When the war ended on June 14, 1982, most Argentine bodies were left in temporary graves close to where they fell. Britain offered to send them to Buenos Aires, but the ruling military junta said they were already in their homeland.

In December 1982 the British government commissioned a firm of civilian undertakers under the command of British Army Colonel Geoffrey Cardozo, to consolidate all the temporary Argentine graves on the Islands to a single location. Assisted by the armed forces, they identified and documented each Argentine gravesite and brought the bodies to Port Darwin. As at the time this was the largest single Argentine gravesite, with the bodies of the 47 Argentine soldiers killed at the Battle of Goose Green and buried there soon after the battle.

Many of the bodies collected were without dog-tags, so best efforts were made to identify each soldier from personal effects found on the body.  Single items were not considered conclusive, but collections were. All were given a Christian burial with full military honours.  Each grave is marked by a white wooden cross with the name of the soldier on it, if known, or Soldado Argentino Solo Conocido Por Dios ("Argentine Soldier Known Only By God") if not.

The cemetery is protected by a walled enclosure with a cenotaph including an image of Argentina's patron saint, the Virgen del Lujan.
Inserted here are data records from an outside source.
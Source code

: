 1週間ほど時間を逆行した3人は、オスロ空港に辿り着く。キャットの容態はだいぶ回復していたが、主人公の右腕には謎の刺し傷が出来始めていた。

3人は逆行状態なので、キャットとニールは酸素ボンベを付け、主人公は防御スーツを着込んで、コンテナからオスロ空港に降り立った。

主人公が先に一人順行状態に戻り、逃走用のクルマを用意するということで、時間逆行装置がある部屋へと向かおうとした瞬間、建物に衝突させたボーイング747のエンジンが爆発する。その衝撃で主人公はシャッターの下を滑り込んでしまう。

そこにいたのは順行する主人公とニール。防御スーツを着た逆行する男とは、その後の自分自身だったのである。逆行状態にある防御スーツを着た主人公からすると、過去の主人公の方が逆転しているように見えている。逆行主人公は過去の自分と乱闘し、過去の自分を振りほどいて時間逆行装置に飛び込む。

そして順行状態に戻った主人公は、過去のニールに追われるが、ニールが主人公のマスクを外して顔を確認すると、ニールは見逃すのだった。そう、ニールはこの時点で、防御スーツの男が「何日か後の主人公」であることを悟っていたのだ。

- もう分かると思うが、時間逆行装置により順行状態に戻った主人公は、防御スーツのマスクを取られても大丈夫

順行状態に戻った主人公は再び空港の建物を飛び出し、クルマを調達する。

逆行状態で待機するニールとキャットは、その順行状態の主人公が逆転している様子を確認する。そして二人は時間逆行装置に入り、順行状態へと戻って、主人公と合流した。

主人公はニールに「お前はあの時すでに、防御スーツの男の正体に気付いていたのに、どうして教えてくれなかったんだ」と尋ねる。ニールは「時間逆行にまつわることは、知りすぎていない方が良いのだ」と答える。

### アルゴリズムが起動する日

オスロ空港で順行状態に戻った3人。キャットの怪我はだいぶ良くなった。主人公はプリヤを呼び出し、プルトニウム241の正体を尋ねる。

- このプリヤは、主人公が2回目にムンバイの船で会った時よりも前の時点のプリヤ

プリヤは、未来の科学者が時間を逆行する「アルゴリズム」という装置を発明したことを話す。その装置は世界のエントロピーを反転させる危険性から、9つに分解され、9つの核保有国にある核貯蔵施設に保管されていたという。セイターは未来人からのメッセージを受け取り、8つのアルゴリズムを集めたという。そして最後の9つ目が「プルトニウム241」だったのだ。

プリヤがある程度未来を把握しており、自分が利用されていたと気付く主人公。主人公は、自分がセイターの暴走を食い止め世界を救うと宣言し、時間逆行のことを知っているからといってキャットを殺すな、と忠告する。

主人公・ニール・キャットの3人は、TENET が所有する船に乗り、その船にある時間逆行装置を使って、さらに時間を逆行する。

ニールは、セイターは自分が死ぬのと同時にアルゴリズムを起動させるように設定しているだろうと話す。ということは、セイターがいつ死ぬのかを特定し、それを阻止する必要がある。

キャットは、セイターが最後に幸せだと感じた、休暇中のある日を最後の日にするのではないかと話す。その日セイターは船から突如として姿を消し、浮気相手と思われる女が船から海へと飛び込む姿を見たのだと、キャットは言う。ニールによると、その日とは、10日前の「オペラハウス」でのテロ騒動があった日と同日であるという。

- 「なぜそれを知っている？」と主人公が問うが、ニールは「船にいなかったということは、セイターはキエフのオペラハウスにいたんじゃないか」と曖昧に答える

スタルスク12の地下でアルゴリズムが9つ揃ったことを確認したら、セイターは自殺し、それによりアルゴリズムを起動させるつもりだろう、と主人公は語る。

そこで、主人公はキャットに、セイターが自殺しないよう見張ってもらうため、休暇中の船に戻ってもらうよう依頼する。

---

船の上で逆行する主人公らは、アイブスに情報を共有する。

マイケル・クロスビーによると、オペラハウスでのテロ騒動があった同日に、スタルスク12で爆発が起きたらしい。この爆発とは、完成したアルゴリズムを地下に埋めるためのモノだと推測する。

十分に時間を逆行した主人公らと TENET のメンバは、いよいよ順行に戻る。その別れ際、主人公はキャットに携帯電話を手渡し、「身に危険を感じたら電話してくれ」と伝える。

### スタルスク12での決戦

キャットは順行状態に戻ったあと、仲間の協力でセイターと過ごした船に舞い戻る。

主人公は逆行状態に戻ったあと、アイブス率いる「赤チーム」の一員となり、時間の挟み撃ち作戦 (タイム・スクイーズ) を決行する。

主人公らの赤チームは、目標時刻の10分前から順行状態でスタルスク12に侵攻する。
Surrounding the graves, the names of the 649 Argentine soldiers, sailors and airmen who lost their lives in the conflict are inscribed on glass plaques, with no indication of military rank or service, as requested by their families.

Since the end of the conflict the bodies of three more Argentine pilots have been interred:
 Capitán Jorge Osvaldo García successfully ejected from his Argentine Skyhawk after being shot down by a Sea Dart surface-to-air missile on May 25 but was not recovered from the water. His body was found in a dinghy on Golding Island in 1983.
 Lieutenant Miguel Giménez, a Pucará pilot, whose body was found in 1986.  His burial was attended by his family, the first Argentine relatives to visit the Falklands since the end of the war.
 Lieutenant Jorge Casco video, another Skyhawk pilot, who crashed in bad weather on South Jason Island and was buried on 7 March 2009. In the case of Lt. Casco, his family requested that his remains be buried on the Falklands even after they were returned to Argentina in July 2008 for DNA testing in order to confirm his identity.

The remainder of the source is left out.